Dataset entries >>
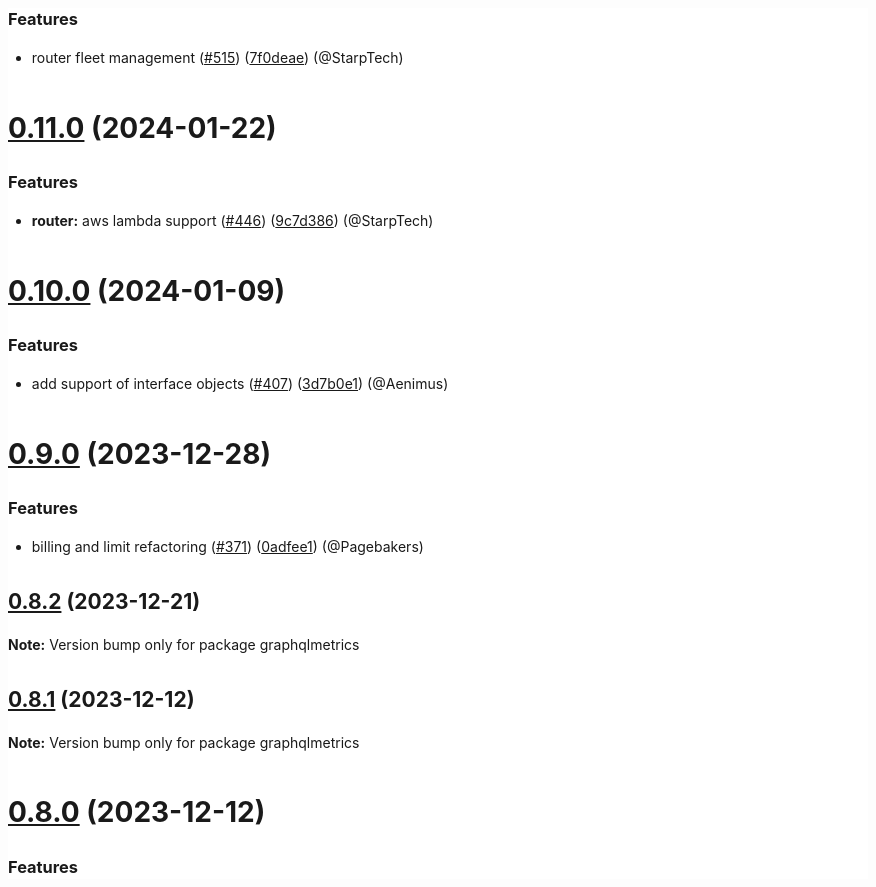 ### Features

* router fleet management ([#515](https://github.com/wundergraph/cosmo/issues/515)) ([7f0deae](https://github.com/wundergraph/cosmo/commit/7f0deae98a2f58bd46927bdb2be8d615613b908f)) (@StarpTech)

# [0.11.0](https://github.com/wundergraph/cosmo/compare/graphqlmetrics@0.10.0...graphqlmetrics@0.11.0) (2024-01-22)

### Features

* **router:** aws lambda support ([#446](https://github.com/wundergraph/cosmo/issues/446)) ([9c7d386](https://github.com/wundergraph/cosmo/commit/9c7d38697ec5196326fb87d9cdadec5bc9b564f4)) (@StarpTech)

# [0.10.0](https://github.com/wundergraph/cosmo/compare/graphqlmetrics@0.9.0...graphqlmetrics@0.10.0) (2024-01-09)

### Features

* add support of interface objects ([#407](https://github.com/wundergraph/cosmo/issues/407)) ([3d7b0e1](https://github.com/wundergraph/cosmo/commit/3d7b0e1f55fd8087945923a8e4f5e7d66f6b559a)) (@Aenimus)

# [0.9.0](https://github.com/wundergraph/cosmo/compare/graphqlmetrics@0.8.2...graphqlmetrics@0.9.0) (2023-12-28)

### Features

* billing and limit refactoring ([#371](https://github.com/wundergraph/cosmo/issues/371)) ([0adfee1](https://github.com/wundergraph/cosmo/commit/0adfee146017a10c6e787a08723ef4d03ddf0f96)) (@Pagebakers)

## [0.8.2](https://github.com/wundergraph/cosmo/compare/graphqlmetrics@0.8.1...graphqlmetrics@0.8.2) (2023-12-21)

**Note:** Version bump only for package graphqlmetrics

## [0.8.1](https://github.com/wundergraph/cosmo/compare/graphqlmetrics@0.8.0...graphqlmetrics@0.8.1) (2023-12-12)

**Note:** Version bump only for package graphqlmetrics

# [0.8.0](https://github.com/wundergraph/cosmo/compare/graphqlmetrics@0.7.1...graphqlmetrics@0.8.0) (2023-12-12)

### Features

What is required >>
Repeat every line above exactly, but omit all images.

Written solution >>
 ### Features

* router fleet management ([#515](https://github.com/wundergraph/cosmo/issues/515)) ([7f0deae](https://github.com/wundergraph/cosmo/commit/7f0deae98a2f58bd46927bdb2be8d615613b908f)) (@StarpTech)

# [0.11.0](https://github.com/wundergraph/cosmo/compare/graphqlmetrics@0.10.0...graphqlmetrics@0.11.0) (2024-01-22)

### Features

* **router:** aws lambda support ([#446](https://github.com/wundergraph/cosmo/issues/446)) ([9c7d386](https://github.com/wundergraph/cosmo/commit/9c7d38697ec5196326fb87d9cdadec5bc9b564f4)) (@StarpTech)

# [0.10.0](https://github.com/wundergraph/cosmo/compare/graphqlmetrics@0.9.0...graphqlmetrics@0.10.0) (2024-01-09)

### Features

* add support of interface objects ([#407](https://github.com/wundergraph/cosmo/issues/407)) ([3d7b0e1](https://github.com/wundergraph/cosmo/commit/3d7b0e1f55fd8087945923a8e4f5e7d66f6b559a)) (@Aenimus)

# [0.9.0](https://github.com/wundergraph/cosmo/compare/graphqlmetrics@0.8.2...graphqlmetrics@0.9.0) (2023-12-28)

### Features

* billing and limit refactoring ([#371](https://github.com/wundergraph/cosmo/issues/371)) ([0adfee1](https://github.com/wundergraph/cosmo/commit/0adfee146017a10c6e787a08723ef4d03ddf0f96)) (@Pagebakers)

## [0.8.2](https://github.com/wundergraph/cosmo/compare/graphqlmetrics@0.8.1...graphqlmetrics@0.8.2) (2023-12-21)

**Note:** Version bump only for package graphqlmetrics

## [0.8.1](https://github.com/wundergraph/cosmo/compare/graphqlmetrics@0.8.0...graphqlmetrics@0.8.1) (2023-12-12)

**Note:** Version bump only for package graphqlmetrics

# [0.8.0](https://github.com/wundergraph/cosmo/compare/graphqlmetrics@0.7.1...graphqlmetrics@0.8.0) (2023-12-12)

### Features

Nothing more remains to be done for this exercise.